Pinning goroutines into specific cores

Introduction

Efficient CPU core and thread management are pivotal in concurrent programming for high performance and scalability. This blog post examines the goroutine-locker repository, highlighting its utility in scenarios where pinning threads to specific cores is beneficial, akin to strategies employed in high-performance databases like ScyllaDB.

The Shard-Per-Core Concept in ScyllaDB

ScyllaDB, a leading NoSQL database, utilizes a shard-per-core architecture. Each CPU core is assigned a shard/thread, facilitating lock-free data structure development. This approach enhances CPU cache usage and scalability, as cores operate independently, reducing race conditions and mutex lock dependencies.
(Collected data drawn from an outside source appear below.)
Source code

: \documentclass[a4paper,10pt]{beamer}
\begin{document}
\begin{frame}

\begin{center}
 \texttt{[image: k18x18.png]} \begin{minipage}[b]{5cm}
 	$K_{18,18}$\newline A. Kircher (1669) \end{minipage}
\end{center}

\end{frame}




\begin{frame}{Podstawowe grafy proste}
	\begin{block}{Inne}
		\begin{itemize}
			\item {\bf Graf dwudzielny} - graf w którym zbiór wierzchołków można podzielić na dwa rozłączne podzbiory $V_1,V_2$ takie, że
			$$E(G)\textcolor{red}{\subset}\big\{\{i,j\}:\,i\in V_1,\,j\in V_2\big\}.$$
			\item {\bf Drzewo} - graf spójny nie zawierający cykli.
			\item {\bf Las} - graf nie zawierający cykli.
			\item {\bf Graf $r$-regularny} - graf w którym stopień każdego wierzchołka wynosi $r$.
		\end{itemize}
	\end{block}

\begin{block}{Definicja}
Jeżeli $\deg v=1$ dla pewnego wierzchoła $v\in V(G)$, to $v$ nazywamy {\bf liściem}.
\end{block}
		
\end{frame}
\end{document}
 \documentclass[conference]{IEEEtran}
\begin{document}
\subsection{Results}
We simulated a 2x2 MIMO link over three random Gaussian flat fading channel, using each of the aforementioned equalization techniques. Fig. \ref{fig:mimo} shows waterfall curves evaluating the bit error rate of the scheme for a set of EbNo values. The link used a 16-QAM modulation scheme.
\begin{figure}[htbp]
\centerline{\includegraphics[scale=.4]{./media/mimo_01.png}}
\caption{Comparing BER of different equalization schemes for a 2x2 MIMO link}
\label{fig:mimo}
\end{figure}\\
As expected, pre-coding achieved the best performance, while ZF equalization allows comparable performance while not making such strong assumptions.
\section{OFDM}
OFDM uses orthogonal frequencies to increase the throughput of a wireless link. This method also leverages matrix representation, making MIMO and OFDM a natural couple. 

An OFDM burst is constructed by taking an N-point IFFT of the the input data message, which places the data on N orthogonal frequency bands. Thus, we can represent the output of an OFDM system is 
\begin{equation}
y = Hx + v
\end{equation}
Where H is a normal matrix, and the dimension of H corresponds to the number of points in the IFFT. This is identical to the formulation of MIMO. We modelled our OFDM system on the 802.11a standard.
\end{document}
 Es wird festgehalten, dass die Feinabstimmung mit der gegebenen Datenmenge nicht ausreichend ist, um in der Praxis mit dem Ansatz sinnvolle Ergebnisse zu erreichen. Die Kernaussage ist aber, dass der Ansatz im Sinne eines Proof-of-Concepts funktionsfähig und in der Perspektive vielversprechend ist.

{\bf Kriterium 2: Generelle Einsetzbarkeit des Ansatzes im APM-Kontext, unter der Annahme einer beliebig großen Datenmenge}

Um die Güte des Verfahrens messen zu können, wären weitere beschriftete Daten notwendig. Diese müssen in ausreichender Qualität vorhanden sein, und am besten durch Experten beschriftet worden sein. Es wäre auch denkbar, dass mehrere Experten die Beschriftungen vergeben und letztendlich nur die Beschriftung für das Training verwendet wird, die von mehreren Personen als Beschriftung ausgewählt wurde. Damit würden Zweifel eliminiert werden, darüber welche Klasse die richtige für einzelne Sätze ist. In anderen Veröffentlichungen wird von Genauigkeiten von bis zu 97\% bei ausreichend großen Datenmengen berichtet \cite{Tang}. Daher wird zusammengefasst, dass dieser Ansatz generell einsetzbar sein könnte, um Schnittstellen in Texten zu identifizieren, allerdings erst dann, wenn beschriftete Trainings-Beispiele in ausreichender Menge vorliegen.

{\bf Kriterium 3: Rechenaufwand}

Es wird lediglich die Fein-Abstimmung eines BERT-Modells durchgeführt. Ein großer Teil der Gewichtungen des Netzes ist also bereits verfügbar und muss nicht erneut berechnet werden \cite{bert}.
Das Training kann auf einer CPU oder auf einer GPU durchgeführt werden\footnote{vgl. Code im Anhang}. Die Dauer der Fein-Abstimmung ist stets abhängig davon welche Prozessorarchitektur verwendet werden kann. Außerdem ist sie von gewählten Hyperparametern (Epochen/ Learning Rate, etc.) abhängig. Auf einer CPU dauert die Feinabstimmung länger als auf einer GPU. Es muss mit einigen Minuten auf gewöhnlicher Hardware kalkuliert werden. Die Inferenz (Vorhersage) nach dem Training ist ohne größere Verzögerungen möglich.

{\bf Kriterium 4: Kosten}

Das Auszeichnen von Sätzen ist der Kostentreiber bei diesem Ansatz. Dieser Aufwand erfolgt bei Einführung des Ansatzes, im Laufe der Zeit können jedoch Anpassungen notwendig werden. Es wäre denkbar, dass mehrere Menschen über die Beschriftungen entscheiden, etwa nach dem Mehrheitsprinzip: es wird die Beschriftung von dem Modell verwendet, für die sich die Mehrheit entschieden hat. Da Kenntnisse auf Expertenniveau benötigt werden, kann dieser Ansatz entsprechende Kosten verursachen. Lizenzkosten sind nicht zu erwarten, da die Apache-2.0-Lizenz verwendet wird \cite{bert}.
Goroutine-Locker: Enhancing Go's Concurrency

The goroutine-locker repository adopts a similar principle, binding goroutines to specific CPU cores. This is particularly advantageous for:

1. Maximizing CPU Cache Efficiency: Consistent execution on the same core improves cache hit rates, reducing latency from cache misses.
2. Minimizing Context Switching: Core-bound threads reduce context switching overhead, enhancing performance in CPU-intensive tasks.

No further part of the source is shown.